What’s the story?
Two unnamed women have a short yet vast conversation in real-time, seemingly borrowing the initial conceit of Samuel Beckett’s Waiting For Godot, but through a contemporary lens with two Gen Z protagonists in modern London. Where the show diverts from its namesake is in both its brevity and its even firmer focus on two long-waiting characters, with no one else passing their way and even the titular Godard given no importance, even going unmentioned as the women drift further together while their discussions threaten to push them apart.

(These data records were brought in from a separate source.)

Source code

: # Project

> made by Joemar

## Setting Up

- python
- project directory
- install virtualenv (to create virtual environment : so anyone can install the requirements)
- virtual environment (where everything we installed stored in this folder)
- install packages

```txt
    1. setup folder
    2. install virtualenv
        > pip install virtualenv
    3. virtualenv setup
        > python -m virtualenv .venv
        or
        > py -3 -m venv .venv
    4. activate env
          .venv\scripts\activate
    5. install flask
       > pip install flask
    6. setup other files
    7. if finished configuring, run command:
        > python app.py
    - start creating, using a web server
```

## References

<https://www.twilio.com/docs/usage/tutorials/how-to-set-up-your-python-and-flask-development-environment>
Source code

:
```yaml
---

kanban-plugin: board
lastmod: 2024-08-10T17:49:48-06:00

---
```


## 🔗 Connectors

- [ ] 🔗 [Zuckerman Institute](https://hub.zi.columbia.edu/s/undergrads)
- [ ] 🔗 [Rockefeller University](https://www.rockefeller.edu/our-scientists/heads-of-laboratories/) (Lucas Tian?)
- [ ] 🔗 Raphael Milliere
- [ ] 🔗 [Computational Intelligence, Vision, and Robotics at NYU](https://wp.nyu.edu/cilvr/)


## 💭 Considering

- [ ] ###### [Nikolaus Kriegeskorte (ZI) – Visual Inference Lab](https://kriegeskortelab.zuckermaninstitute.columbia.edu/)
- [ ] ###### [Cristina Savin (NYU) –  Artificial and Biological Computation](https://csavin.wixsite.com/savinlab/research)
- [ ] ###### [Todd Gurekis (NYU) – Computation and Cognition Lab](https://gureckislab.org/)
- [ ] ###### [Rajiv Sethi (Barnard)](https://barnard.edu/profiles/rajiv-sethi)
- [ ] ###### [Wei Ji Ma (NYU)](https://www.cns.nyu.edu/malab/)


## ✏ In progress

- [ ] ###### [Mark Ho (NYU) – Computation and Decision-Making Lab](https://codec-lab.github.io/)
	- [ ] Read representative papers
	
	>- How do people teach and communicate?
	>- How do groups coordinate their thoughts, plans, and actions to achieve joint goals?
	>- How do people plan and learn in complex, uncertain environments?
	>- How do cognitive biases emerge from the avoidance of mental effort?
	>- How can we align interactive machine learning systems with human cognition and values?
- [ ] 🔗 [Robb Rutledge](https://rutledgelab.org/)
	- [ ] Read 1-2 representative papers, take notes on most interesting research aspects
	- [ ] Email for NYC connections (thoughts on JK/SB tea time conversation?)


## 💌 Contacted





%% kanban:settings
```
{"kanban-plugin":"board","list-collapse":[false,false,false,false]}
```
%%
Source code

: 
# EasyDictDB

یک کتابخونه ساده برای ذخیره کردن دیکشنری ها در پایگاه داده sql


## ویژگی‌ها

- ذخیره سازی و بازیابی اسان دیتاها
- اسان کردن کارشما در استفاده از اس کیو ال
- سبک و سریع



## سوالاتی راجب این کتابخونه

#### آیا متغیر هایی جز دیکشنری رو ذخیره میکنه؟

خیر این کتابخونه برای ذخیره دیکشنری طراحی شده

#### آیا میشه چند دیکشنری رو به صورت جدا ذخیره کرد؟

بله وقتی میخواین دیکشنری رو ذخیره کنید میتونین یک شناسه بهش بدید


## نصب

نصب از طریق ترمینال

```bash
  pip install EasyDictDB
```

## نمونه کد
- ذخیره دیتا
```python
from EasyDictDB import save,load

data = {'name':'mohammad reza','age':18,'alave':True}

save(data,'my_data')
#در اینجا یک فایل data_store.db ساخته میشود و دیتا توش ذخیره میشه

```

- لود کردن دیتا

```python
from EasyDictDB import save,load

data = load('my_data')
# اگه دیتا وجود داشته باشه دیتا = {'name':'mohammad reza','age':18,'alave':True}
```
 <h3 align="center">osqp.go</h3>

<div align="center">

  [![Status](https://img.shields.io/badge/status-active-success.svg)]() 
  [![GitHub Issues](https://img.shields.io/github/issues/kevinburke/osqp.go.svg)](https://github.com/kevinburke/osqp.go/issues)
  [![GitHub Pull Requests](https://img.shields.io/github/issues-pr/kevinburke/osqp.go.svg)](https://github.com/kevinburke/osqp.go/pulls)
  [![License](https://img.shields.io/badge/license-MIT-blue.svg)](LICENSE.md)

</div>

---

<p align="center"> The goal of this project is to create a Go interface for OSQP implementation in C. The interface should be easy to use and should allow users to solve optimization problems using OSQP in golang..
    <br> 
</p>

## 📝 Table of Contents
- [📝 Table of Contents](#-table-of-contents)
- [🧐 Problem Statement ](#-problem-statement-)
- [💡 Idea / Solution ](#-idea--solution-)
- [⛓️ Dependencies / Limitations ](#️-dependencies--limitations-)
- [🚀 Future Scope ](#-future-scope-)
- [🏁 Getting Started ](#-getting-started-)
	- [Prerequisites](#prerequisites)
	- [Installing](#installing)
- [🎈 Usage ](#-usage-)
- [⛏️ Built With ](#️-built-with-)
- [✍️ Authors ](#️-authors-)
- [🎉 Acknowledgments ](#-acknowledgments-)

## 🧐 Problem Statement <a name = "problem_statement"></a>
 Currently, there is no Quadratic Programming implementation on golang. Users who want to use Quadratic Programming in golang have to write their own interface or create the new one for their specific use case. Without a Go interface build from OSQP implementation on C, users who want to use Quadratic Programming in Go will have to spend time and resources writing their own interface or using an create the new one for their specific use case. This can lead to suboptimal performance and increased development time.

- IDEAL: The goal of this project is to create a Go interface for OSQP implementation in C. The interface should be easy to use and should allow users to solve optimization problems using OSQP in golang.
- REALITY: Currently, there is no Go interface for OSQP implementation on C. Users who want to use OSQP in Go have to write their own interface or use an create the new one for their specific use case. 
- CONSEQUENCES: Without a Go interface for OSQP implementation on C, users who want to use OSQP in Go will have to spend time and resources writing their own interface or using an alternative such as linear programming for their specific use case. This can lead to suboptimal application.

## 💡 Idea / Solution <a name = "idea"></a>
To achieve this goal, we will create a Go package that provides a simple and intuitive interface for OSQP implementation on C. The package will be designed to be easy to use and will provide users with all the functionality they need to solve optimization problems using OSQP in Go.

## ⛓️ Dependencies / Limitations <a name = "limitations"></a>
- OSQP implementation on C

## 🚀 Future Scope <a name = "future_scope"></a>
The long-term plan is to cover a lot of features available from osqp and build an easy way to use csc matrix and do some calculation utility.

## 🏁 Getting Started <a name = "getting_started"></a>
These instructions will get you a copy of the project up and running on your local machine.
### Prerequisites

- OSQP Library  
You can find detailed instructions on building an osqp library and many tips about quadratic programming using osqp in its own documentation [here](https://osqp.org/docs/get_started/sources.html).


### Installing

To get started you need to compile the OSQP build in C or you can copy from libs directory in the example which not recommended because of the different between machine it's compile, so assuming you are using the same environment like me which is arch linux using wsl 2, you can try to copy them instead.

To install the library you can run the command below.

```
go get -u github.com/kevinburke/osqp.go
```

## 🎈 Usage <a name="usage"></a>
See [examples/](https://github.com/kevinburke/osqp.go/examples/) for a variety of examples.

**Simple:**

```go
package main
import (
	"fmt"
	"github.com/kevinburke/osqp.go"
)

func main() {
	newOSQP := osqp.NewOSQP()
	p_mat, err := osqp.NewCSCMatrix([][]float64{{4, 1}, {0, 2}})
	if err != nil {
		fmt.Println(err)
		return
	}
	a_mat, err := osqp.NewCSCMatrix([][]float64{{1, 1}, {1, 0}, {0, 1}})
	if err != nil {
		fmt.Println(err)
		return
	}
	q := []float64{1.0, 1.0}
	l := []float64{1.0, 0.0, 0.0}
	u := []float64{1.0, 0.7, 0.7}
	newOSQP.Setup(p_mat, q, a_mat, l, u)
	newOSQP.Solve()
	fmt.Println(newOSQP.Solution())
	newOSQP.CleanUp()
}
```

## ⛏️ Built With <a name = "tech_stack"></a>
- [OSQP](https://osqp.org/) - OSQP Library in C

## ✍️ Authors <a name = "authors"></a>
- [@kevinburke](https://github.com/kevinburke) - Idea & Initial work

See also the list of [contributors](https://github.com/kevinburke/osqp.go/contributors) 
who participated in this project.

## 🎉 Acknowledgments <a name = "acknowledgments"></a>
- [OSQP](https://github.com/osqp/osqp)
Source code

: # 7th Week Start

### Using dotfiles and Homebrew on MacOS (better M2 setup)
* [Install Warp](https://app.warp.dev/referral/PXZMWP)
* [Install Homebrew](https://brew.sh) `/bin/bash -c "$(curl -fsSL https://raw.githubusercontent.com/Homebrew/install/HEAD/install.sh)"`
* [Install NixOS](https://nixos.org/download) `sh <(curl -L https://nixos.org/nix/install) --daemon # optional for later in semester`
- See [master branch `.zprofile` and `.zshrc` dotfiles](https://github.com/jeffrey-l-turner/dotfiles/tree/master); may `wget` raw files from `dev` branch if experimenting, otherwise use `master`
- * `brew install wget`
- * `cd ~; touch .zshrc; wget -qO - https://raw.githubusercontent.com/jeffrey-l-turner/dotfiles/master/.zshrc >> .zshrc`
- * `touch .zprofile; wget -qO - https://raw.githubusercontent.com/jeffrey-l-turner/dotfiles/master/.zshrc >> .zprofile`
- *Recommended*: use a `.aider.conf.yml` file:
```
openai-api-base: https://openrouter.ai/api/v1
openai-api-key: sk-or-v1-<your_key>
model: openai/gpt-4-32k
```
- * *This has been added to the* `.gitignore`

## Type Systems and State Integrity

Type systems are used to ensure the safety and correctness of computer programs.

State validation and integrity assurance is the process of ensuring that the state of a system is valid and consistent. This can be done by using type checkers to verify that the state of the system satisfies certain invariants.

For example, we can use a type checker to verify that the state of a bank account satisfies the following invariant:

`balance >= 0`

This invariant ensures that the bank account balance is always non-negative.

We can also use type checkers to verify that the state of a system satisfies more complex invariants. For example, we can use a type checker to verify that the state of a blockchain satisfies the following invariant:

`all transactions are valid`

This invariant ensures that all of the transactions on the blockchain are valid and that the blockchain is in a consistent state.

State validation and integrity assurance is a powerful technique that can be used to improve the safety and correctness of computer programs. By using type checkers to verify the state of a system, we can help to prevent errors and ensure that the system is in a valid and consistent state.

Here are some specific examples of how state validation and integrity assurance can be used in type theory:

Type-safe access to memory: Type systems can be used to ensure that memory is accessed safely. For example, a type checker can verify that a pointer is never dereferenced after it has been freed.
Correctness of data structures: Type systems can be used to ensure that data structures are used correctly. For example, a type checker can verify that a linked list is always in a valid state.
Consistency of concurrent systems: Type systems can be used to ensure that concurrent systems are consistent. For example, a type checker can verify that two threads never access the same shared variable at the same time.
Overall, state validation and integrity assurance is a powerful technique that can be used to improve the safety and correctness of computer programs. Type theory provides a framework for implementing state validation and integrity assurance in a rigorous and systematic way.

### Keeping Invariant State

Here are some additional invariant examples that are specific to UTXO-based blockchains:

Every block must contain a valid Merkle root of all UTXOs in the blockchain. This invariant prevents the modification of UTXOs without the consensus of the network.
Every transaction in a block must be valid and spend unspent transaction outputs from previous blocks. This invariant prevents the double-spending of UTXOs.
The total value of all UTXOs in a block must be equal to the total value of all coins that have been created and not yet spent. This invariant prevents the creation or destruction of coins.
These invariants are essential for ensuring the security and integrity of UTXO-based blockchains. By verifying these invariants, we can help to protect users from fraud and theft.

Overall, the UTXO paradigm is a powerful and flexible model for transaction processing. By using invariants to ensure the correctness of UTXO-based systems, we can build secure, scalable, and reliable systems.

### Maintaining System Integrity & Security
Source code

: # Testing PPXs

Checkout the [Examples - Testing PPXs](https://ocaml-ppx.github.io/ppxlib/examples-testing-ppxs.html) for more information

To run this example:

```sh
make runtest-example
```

When and where did it play?
Waiting For Godard appeared as part of The Cockpit’s scratch night series, Theatre In The Pound, performed during their October event.
This review was made possible by co-performer Anamaria Burduli, who invited me to view the performance in exchange for an honest review.
To keep up to date with any future productions or expansions of Waiting For Godard, follow writer-performer Nini Ugulava on Instagram
Spoiler-Free (because I wouldn’t know how!) thoughts:
Famously, Jerry Seinfeld and co brought to concept of a comedy series “about nothing” to the world with both acclaim and longevity, and one could argue that writer-performer Nini Ugulava’s short play opens with a similar premise. Playing unnamed characters, Ugulava and co-star Anamaria Burduli alternately park themselves or stroll about the stage as if its one or both of their home, and seem initially to have already run out of topics for conversation.
Something truly relatable at any age, yet somehow distinctly modern, is being so bored that you debate the finer points of how to describe your boredom, to have at least something to contribute to the all-consuming silence. Ugulava and Burduli begin Waiting For Godard as such, and the effect allows us to understand that whatever it is that the pair are waiting for, they’ve surely been waiting for quite some time. Doing Seinfeld proud, the mundanity of the conversation is actually very funny, and Ugulava’s script takes advantage of this to establish their dynamic without having to stop the momentum of the already time-crunched performance. By the time she smoothly diverts into richer, less comfortable themes, we feel we know them well enough to follow these complicated trails of thought.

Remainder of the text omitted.